AIM OF THE TASK: Give again, word for word, each line below starting at the one that contains "Onlyf𝚊ns Photos hJFWp" and ending at the one that contains "[![Erin Dana Lichy".

Stored data:
* * *

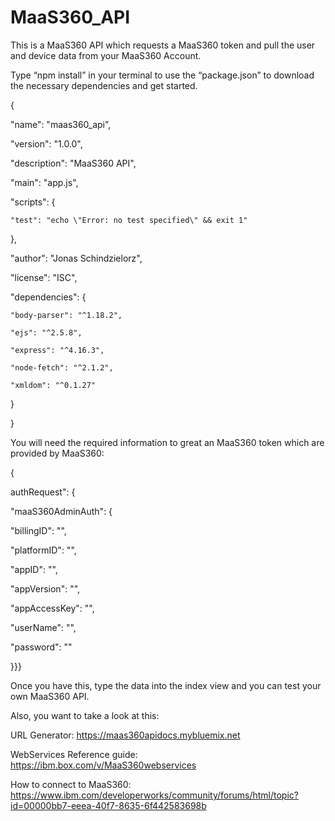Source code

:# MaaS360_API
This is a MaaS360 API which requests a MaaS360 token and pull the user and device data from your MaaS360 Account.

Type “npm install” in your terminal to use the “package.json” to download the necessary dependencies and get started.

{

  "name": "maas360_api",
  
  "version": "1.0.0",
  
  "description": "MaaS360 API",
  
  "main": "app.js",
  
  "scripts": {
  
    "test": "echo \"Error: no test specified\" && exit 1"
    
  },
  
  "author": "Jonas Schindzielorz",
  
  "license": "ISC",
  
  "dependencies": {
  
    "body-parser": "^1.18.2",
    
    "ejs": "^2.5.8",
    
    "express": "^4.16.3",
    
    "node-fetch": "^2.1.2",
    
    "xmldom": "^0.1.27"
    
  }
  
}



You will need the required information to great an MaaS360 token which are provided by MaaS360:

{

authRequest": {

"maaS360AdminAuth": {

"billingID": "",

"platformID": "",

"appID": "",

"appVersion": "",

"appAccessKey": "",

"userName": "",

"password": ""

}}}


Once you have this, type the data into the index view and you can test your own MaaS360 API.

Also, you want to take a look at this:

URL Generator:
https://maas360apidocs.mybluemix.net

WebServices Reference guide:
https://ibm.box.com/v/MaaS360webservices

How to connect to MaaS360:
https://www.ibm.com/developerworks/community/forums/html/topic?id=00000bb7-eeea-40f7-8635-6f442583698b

* * *

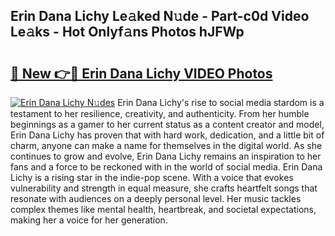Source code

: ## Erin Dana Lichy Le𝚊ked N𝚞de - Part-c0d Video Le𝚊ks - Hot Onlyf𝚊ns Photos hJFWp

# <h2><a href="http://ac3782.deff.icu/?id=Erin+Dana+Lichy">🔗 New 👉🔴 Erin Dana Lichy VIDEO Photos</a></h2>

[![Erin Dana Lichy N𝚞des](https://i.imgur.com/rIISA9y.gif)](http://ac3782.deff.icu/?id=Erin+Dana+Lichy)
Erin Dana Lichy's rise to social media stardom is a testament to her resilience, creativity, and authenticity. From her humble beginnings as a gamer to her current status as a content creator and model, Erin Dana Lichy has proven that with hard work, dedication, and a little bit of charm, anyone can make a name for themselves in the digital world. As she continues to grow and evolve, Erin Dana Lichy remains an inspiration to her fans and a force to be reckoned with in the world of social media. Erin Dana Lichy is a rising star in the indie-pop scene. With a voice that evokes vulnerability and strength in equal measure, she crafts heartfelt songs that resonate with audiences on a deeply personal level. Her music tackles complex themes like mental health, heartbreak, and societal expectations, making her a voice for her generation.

* * *

EXERCISE SOLUTION:
: ## Erin Dana Lichy Le𝚊ked N𝚞de - Part-c0d Video Le𝚊ks - Hot Onlyf𝚊ns Photos hJFWp

# <h2><a href="http://ac3782.deff.icu/?id=Erin+Dana+Lichy">🔗 New 👉🔴 Erin Dana Lichy VIDEO Photos</a></h2>

[![Erin Dana Lichy N𝚞des](https://i.imgur.com/rIISA9y.gif)](http://ac3782.deff.icu/?id=Erin+Dana+Lichy)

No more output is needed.